_RECORDS PROVIDED:_
------------------------------------
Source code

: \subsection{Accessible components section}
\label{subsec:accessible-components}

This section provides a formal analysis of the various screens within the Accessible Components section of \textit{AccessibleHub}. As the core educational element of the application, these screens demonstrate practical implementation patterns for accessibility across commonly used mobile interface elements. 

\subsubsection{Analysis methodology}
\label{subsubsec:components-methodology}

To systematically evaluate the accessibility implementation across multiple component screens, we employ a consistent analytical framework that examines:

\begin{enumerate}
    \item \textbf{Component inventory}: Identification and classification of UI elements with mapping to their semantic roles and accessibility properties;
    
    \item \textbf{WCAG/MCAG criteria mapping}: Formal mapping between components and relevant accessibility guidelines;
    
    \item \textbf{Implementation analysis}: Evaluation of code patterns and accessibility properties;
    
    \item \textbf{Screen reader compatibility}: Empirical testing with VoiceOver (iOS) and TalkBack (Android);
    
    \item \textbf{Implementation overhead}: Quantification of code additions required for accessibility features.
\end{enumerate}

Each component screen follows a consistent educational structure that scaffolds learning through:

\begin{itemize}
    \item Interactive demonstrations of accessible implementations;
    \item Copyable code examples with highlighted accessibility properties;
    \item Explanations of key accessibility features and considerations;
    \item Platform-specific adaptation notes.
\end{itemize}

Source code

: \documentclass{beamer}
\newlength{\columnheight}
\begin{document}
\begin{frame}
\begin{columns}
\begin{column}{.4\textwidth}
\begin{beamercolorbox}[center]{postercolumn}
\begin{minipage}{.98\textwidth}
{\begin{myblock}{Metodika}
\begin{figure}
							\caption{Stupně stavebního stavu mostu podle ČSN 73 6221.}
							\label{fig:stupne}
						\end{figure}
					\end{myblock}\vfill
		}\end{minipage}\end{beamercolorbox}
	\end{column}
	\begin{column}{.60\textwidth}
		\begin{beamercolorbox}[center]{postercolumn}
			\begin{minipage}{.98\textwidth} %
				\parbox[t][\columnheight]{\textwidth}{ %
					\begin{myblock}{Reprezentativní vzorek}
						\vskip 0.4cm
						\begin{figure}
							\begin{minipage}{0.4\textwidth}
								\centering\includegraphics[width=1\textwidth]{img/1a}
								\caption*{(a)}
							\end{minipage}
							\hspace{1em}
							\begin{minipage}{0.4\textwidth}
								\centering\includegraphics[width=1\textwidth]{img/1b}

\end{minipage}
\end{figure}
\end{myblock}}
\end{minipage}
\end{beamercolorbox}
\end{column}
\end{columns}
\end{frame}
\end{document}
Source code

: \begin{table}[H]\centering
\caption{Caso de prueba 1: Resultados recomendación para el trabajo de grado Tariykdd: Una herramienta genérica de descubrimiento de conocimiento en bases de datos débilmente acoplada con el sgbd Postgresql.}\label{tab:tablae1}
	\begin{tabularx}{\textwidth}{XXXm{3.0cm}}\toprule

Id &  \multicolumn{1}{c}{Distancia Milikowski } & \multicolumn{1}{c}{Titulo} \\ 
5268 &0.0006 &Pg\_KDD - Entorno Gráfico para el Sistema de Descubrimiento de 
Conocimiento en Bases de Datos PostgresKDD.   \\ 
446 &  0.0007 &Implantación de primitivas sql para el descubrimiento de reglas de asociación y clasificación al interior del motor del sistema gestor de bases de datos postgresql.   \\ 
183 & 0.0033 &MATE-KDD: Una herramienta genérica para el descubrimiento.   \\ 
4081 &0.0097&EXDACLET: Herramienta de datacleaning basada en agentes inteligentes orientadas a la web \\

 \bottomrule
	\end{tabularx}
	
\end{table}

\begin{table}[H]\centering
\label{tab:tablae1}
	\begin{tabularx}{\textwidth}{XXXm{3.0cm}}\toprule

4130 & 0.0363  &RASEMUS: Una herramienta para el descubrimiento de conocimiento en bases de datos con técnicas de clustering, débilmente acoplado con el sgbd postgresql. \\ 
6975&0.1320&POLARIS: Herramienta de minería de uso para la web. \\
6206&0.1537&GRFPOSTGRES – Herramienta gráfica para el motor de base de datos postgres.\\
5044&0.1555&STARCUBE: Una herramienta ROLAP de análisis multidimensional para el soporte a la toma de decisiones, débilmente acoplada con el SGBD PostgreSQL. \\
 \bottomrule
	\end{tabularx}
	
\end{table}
------------------------------------
_WHAT YOU WILL DO:_
All of the entries must be printed again exactly as given.

_TASK RESPONSE:_
Source code

: \subsection{Accessible components section}
\label{subsec:accessible-components}

This section provides a formal analysis of the various screens within the Accessible Components section of \textit{AccessibleHub}. As the core educational element of the application, these screens demonstrate practical implementation patterns for accessibility across commonly used mobile interface elements. 

\subsubsection{Analysis methodology}
\label{subsubsec:components-methodology}

To systematically evaluate the accessibility implementation across multiple component screens, we employ a consistent analytical framework that examines:

\begin{enumerate}
    \item \textbf{Component inventory}: Identification and classification of UI elements with mapping to their semantic roles and accessibility properties;
    
    \item \textbf{WCAG/MCAG criteria mapping}: Formal mapping between components and relevant accessibility guidelines;
    
    \item \textbf{Implementation analysis}: Evaluation of code patterns and accessibility properties;
    
    \item \textbf{Screen reader compatibility}: Empirical testing with VoiceOver (iOS) and TalkBack (Android);
    
    \item \textbf{Implementation overhead}: Quantification of code additions required for accessibility features.
\end{enumerate}

Each component screen follows a consistent educational structure that scaffolds learning through:

\begin{itemize}
    \item Interactive demonstrations of accessible implementations;
    \item Copyable code examples with highlighted accessibility properties;
    \item Explanations of key accessibility features and considerations;
    \item Platform-specific adaptation notes.
\end{itemize}

Source code

: \documentclass{beamer}
\newlength{\columnheight}
\begin{document}
\begin{frame}
\begin{columns}
\begin{column}{.4\textwidth}
\begin{beamercolorbox}[center]{postercolumn}
\begin{minipage}{.98\textwidth}
{\begin{myblock}{Metodika}
\begin{figure}
							\caption{Stupně stavebního stavu mostu podle ČSN 73 6221.}
							\label{fig:stupne}
						\end{figure}
					\end{myblock}\vfill
		}\end{minipage}\end{beamercolorbox}
	\end{column}
	\begin{column}{.60\textwidth}
		\begin{beamercolorbox}[center]{postercolumn}
			\begin{minipage}{.98\textwidth} %
				\parbox[t][\columnheight]{\textwidth}{ %
					\begin{myblock}{Reprezentativní vzorek}
						\vskip 0.4cm
						\begin{figure}
							\begin{minipage}{0.4\textwidth}
								\centering\includegraphics[width=1\textwidth]{img/1a}
								\caption*{(a)}
							\end{minipage}
							\hspace{1em}
							\begin{minipage}{0.4\textwidth}
								\centering\includegraphics[width=1\textwidth]{img/1b}

\end{minipage}
\end{figure}
\end{myblock}}
\end{minipage}
\end{beamercolorbox}
\end{column}
\end{columns}
\end{frame}
\end{document}
Source code

: \begin{table}[H]\centering
\caption{Caso de prueba 1: Resultados recomendación para el trabajo de grado Tariykdd: Una herramienta genérica de descubrimiento de conocimiento en bases de datos débilmente acoplada con el sgbd Postgresql.}\label{tab:tablae1}
	\begin{tabularx}{\textwidth}{XXXm{3.0cm}}\toprule

Id &  \multicolumn{1}{c}{Distancia Milikowski } & \multicolumn{1}{c}{Titulo} \\ 
5268 &0.0006 &Pg\_KDD - Entorno Gráfico para el Sistema de Descubrimiento de 
Conocimiento en Bases de Datos PostgresKDD.   \\ 
446 &  0.0007 &Implantación de primitivas sql para el descubrimiento de reglas de asociación y clasificación al interior del motor del sistema gestor de bases de datos postgresql.   \\ 
183 & 0.0033 &MATE-KDD: Una herramienta genérica para el descubrimiento.   \\ 
4081 &0.0097&EXDACLET: Herramienta de datacleaning basada en agentes inteligentes orientadas a la web \\

 \bottomrule
	\end{tabularx}
	
\end{table}

\begin{table}[H]\centering
\label{tab:tablae1}
	\begin{tabularx}{\textwidth}{XXXm{3.0cm}}\toprule

4130 & 0.0363  &RASEMUS: Una herramienta para el descubrimiento de conocimiento en bases de datos con técnicas de clustering, débilmente acoplado con el sgbd postgresql. \\ 
6975&0.1320&POLARIS: Herramienta de minería de uso para la web. \\
6206&0.1537&GRFPOSTGRES – Herramienta gráfica para el motor de base de datos postgres.\\
5044&0.1555&STARCUBE: Una herramienta ROLAP de análisis multidimensional para el soporte a la toma de decisiones, débilmente acoplada con el SGBD PostgreSQL. \\
 \bottomrule
	\end{tabularx}
	
\end{table}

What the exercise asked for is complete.